> [What you have to do]: Which lines of the listing hold the string "problem"? Copy those lines.

> [Extracted data]:
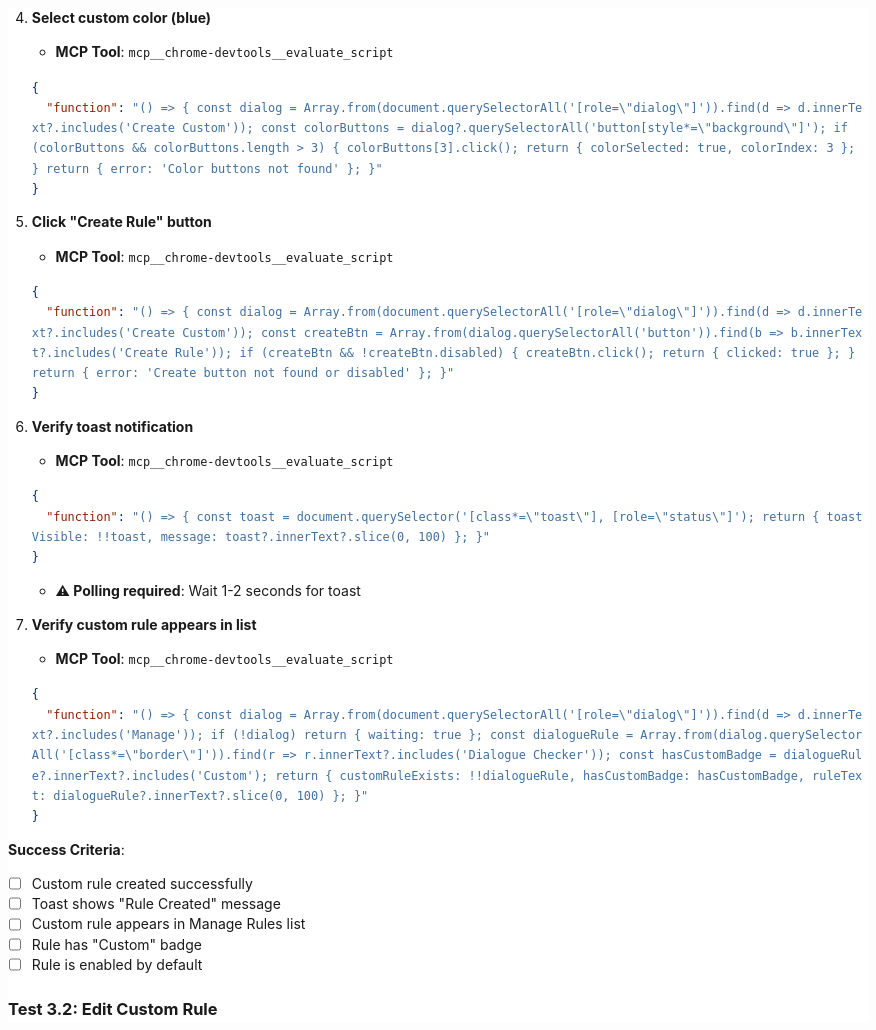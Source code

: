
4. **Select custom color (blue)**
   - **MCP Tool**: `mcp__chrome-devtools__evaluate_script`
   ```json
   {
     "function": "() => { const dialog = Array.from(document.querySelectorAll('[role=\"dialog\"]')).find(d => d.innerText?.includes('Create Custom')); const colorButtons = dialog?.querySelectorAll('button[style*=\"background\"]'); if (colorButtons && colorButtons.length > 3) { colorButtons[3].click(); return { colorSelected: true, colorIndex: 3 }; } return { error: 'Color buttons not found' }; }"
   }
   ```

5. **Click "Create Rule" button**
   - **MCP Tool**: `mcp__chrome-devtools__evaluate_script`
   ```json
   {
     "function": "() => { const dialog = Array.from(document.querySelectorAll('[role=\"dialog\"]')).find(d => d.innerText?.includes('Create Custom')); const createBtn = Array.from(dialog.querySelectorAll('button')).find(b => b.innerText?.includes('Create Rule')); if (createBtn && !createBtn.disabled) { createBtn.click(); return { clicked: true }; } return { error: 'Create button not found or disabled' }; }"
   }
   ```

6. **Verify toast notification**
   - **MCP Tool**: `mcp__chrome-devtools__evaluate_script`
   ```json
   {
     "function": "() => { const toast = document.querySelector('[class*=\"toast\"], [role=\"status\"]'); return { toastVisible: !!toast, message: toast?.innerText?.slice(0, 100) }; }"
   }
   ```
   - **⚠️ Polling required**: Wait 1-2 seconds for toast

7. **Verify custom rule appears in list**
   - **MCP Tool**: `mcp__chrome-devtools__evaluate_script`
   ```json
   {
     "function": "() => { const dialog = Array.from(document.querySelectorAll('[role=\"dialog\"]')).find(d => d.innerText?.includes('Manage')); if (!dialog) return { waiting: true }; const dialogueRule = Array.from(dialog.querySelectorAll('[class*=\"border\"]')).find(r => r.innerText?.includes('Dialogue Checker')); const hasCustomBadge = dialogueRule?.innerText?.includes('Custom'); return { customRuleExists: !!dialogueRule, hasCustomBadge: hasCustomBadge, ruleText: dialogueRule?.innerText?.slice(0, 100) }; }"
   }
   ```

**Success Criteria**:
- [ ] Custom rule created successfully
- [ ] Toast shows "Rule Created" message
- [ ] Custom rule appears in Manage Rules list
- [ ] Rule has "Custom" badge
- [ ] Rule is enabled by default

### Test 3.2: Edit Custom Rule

==

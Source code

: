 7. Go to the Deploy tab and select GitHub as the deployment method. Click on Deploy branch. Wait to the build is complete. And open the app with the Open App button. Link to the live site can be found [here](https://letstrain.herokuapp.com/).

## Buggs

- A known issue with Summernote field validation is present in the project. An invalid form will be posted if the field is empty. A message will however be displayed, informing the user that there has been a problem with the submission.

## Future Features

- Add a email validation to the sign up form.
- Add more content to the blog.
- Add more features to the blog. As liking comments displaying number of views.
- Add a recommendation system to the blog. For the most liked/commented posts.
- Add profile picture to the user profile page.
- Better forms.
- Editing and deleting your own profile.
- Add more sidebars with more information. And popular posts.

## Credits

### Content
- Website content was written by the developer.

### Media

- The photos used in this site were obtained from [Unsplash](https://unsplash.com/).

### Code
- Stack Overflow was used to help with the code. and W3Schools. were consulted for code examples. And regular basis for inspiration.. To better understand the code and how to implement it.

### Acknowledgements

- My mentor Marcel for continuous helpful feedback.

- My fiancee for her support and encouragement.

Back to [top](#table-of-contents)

==

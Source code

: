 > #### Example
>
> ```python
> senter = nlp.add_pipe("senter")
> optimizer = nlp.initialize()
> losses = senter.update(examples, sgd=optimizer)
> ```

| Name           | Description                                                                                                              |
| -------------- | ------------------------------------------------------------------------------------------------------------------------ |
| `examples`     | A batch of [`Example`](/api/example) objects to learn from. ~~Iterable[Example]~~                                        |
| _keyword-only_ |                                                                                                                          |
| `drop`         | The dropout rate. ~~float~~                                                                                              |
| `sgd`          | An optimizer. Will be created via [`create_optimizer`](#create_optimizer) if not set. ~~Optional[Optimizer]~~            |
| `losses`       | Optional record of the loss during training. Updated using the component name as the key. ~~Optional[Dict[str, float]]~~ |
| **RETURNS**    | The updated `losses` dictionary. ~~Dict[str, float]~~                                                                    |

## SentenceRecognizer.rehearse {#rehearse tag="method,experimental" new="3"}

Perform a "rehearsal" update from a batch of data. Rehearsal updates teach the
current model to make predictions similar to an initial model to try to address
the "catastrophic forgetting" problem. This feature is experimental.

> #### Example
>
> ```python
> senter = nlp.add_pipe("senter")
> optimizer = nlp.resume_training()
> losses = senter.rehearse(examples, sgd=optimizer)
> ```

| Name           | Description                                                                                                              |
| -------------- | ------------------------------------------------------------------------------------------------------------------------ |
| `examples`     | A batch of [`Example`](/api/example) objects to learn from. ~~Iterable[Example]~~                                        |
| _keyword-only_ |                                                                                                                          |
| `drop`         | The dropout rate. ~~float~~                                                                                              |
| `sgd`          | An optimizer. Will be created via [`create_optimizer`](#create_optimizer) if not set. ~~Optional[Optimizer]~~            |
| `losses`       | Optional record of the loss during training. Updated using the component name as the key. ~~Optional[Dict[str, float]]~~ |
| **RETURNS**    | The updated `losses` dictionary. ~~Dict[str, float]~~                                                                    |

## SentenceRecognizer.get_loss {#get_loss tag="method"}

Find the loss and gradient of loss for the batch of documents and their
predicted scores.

> [Answer to this task]:
- A known issue with Summernote field validation is present in the project. An invalid form will be posted if the field is empty. A message will however be displayed, informing the user that there has been a problem with the submission.
the "catastrophic forgetting" problem. This feature is experimental.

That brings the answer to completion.